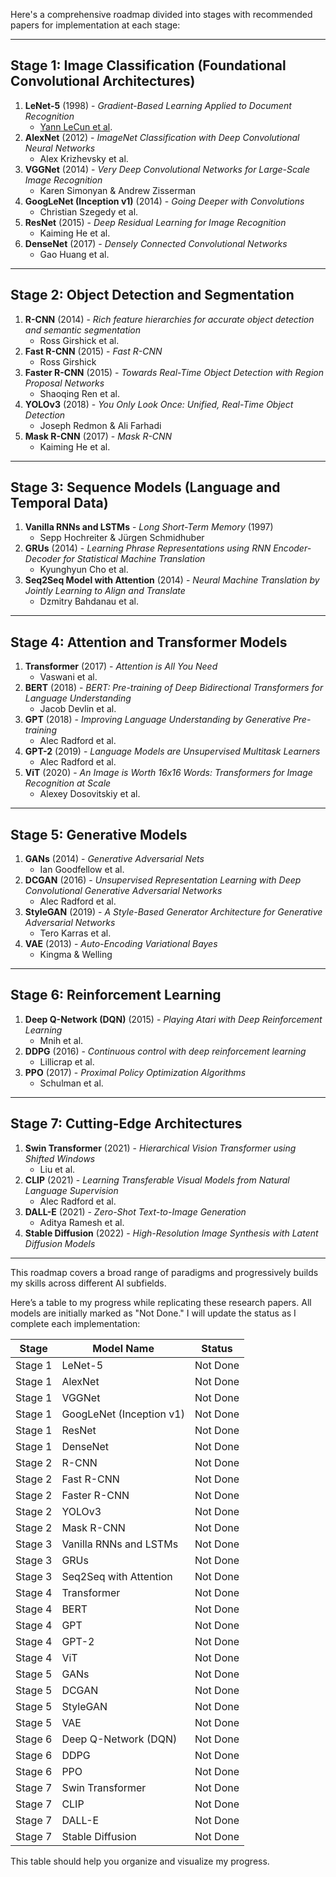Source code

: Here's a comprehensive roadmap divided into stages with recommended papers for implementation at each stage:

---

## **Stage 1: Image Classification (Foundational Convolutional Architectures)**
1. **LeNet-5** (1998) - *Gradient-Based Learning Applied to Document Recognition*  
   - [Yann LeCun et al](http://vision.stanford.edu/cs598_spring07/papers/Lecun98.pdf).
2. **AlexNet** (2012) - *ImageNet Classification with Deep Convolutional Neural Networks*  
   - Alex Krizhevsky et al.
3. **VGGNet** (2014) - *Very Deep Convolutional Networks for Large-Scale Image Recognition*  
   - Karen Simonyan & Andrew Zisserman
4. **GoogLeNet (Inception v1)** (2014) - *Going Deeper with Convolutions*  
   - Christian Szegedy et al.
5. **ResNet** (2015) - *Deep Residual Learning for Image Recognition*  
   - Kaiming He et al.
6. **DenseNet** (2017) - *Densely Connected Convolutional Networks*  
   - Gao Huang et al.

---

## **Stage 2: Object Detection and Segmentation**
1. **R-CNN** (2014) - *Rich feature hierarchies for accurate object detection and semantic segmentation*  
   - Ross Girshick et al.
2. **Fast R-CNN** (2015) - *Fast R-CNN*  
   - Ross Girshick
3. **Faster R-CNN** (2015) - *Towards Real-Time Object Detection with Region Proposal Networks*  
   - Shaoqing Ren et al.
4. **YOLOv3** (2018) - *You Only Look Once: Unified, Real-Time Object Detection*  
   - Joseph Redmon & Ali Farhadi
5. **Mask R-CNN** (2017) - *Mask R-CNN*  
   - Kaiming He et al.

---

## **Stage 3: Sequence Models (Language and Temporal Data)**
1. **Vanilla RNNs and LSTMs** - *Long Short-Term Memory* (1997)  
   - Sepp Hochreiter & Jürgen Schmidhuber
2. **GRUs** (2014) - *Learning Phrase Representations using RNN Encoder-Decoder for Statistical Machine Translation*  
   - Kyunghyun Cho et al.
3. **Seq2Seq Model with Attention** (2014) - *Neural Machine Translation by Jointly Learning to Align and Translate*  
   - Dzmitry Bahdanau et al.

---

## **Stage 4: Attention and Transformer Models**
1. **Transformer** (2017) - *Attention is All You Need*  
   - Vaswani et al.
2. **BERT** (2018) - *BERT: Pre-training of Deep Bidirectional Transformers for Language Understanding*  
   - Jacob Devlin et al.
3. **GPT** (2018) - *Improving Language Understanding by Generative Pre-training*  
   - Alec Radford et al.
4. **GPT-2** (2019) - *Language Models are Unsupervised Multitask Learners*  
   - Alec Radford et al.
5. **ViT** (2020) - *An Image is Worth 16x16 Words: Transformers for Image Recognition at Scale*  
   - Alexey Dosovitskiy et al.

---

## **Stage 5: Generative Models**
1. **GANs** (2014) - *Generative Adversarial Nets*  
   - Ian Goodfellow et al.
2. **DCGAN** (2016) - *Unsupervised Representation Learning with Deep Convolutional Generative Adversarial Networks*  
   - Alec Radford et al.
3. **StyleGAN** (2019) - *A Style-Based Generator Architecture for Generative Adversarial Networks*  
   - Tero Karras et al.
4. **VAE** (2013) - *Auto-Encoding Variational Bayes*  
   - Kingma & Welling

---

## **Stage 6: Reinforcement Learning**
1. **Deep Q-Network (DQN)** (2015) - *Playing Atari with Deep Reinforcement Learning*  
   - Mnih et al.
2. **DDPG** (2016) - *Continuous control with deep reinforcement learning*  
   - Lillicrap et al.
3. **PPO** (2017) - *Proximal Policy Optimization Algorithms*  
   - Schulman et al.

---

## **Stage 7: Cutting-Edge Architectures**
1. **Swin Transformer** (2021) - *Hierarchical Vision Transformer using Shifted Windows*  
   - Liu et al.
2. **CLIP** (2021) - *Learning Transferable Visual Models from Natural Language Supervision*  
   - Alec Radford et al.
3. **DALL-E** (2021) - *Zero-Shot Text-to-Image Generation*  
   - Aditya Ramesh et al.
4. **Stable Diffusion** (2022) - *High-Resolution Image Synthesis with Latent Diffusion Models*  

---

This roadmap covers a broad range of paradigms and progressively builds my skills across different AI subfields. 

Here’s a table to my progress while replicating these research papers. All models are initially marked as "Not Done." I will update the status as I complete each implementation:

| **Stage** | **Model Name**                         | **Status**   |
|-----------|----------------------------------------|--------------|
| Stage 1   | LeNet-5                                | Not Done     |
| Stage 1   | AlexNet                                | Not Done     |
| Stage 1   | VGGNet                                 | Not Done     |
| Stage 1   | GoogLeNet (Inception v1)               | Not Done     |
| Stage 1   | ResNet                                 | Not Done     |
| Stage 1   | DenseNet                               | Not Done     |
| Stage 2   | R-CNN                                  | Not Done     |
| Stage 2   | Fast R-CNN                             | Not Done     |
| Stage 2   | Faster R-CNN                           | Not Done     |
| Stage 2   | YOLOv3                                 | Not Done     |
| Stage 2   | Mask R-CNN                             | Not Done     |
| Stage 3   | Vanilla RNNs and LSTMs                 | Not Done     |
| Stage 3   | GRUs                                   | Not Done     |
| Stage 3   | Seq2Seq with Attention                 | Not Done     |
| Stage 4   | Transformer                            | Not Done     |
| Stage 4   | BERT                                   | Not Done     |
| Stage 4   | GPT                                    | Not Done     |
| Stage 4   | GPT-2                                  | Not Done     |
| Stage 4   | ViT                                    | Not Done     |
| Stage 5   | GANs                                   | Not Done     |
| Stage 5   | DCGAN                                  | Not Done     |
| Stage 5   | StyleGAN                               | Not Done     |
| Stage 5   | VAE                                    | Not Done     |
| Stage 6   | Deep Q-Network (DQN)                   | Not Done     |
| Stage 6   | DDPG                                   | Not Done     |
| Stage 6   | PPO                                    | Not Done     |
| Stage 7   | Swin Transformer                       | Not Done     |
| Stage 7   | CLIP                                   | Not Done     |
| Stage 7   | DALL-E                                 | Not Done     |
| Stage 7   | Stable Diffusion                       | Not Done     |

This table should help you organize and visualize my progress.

* * *

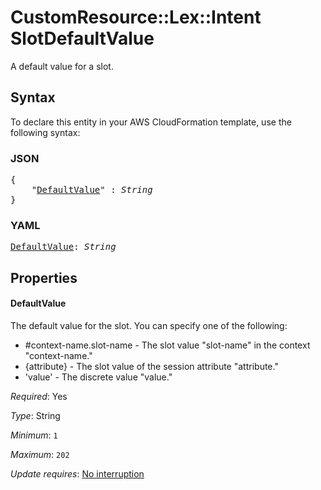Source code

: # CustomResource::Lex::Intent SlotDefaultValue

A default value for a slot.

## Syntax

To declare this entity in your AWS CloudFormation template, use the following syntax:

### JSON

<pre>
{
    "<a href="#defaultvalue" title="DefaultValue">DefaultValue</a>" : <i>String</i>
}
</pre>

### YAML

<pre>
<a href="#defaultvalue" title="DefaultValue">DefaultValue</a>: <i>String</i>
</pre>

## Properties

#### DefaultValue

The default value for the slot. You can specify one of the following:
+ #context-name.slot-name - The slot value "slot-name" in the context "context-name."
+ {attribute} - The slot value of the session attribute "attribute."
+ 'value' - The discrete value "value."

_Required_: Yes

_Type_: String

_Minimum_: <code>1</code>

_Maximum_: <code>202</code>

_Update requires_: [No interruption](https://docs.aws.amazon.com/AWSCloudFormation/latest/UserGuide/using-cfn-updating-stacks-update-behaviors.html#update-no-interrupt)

## Your instructions
Go through the data above and find the lines with the word "DenseNet". Copy each of those lines.

## Answer area
6. **DenseNet** (2017) - *Densely Connected Convolutional Networks*  
| Stage 1   | DenseNet                               | Not Done     |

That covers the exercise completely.